A democracia liberal, em declive. Novas leis de mordaça e a pretendida proteção de identidades e crenças corroem o sistema, por Soledad Gallego.



Oliver Wendell Holmes, juiz da Suprema Corte dos Estados Unidos.


Um estudo do Pew Research Center, especializado em observar os estados de ânimo da opinião pública norte-americana, chegou recentemente a uma conclusão muito chamativa: os jovens norte-americanos (18 a 34 anos) são muito mais favoráveis (40%) do que seus pais e avós (27% e 12%, respectivamente) a que os governos possam impedir que as pessoas digam coisas ofensivas contra as minorias. Alguém pode pensar que, aparentemente, é uma boa notícia que os jovens se sintam mais próximos das minorias, sejam raciais, sexuais ou de qualquer tipo, mas o importante dessa pesquisa não está nisso, mas sim na notável aceitação que existe à ideia de que o governo deve tomar medidas para limitar a liberdade de expressão. E isso é importante porque é um dos índices mais aceitos para avaliar a saúde das democracias: os ataques à liberdade de expressão, junto com os nacionalismos e tribalismos de todo tipo, o aumento descontrolado das desigualdades e o aparecimento de movimentos que contrariam as normas democráticas são as quatro grandes pestes que debilitam, e provocam o declive, da democracia liberal.
Dessa forma, se alguém lê com cuidado revistas e sites de análises políticas em meio mundo começa a observar que quase já não se fala do afundamento da social-democracia ou do desaparecimento do socialismo, inclusive das consequências da crise econômica, o tema que nos sufocava até bem pouco tempo, mas sim de como se corrói, pouco a pouco, a democracia liberal, muito especialmente através das novas leis de mordaça e da pretendida proteção de identidades e crenças. Significativamente, um encontro organizado este mês pelo cientista político norte-americano Francis Fukuyama e David Runciman, diretor do Departamento de Política da Universidade de Cambridge, se chamou: Democracia: inclusive as melhores ideias podem desaparecer.

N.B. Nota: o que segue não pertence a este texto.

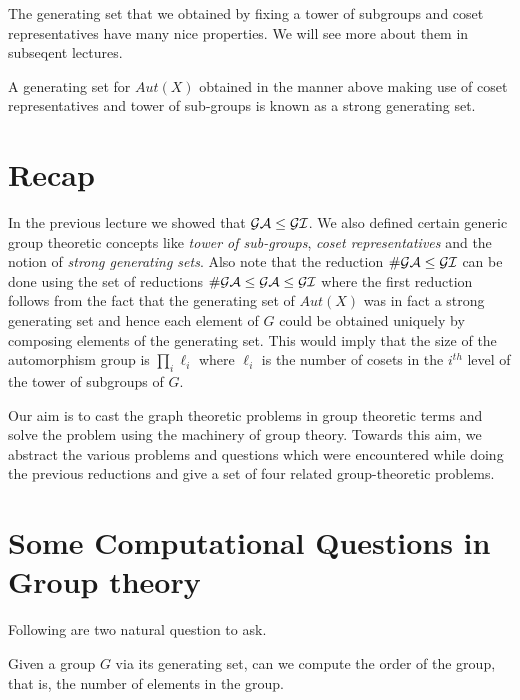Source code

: The generating set that we obtained by fixing a tower of subgroups and coset
representatives have many nice properties. We will see more about them in
subseqent lectures.
\begin{definition}
	A generating set for $Aut(X)$ obtained in the manner above making use
	of coset representatives and tower of sub-groups is known as a strong
	generating set.  
\end{definition}




\section {Recap}
In the previous lecture we showed that $\cal{GA} \le \cal{GI}$. We also
defined certain generic group theoretic concepts like {\it tower of
sub-groups}, {\it coset representatives} and the notion of {\it strong
generating sets}.  Also note that the reduction $\cal{\#GA} \le \cal{GI}$ can
be done using the set of reductions ${\cal{\#GA} \le \cal{GA} \le \cal{GI}}$
where the first reduction follows from the fact that the generating set of
$Aut(X)$ was in fact a strong generating set and hence each element of $G$
could be obtained uniquely by composing elements of the generating set. 
This would imply that the size of the automorphism group is $\displaystyle
\prod_{i} \ell_{i}$ where $\ell_i$ is the number of cosets in the $i^{th}$
level of the tower of subgroups of $G$.

Our aim is to cast the graph theoretic problems in group theoretic terms and
solve the problem using the machinery of group theory.  Towards this aim, we
abstract the various problems and questions which were encountered while
doing the previous reductions and give a set of four related group-theoretic
problems.

\section{Some Computational Questions in Group theory}
Following are two natural question to ask.
\begin{problem}
	Given a group $G$ via its generating set, can we compute the order of
	the group, that is, the number of elements in the group.
\end{problem}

As duas vias mais rápidas para aprofundar essa deterioração são o aumento da desigualdade, que faz com que milhões de pessoas sintam que a democracia foi capturada pelas elites econômicas e financeiras capazes de vetar tudo que prejudica seus próprios interesses (Francis Fukuyama), e a perigosa ideia de que os governos devem impedir que circulem ideias ou opiniões, segundo sejam boas ou ruins. Como disse Oliver Holmes, juiz da Suprema Corte dos Estados Unidos em 1919: “A verdade ou falsidade das ideias ou das opiniões se mede no mercado das ideias, não nos tribunais, por meio da demonstração de sua veracidade ou falsidade”.
É curioso que em uma época em que se estende vorazmente a chamada pós-verdade, e políticos e personagens públicos de todo tipo e lugar são capazes de negar, sem o menor piscar e com premeditação, fatos, dados e evidências incontestáveis, se pretenda, ao mesmo tempo, impedir que se difundam ideias e opiniões, com a advertência de que não serão consentidas as que resultem de mau gosto e vexatórias ou que provoquem “dano moral” a pessoas públicas ou de relevância pública. Curioso porque se supunha que a democracia liberal se baseava justamente no contrário: não se pode falsificar intencionalmente a realidade, mas se pode difundir ideias por mais ofensivas que possam parecer.
A questão não é menor. Na Espanha, por exemplo, e graças à lei da mordaça ainda em vigor, se pretende castigar hoje com penas severas de prisão um grupo de anarquistas veganos, baseando-se fundamentalmente em suas opiniões e mensagens distribuídas por redes sociais, algo que seguramente teria escandalizado o próprio juiz Holmes no princípio do século XX. Claro que naquela época quase ninguém nos Estado Unidos teria pensado em um título: A democracia liberal, em declive.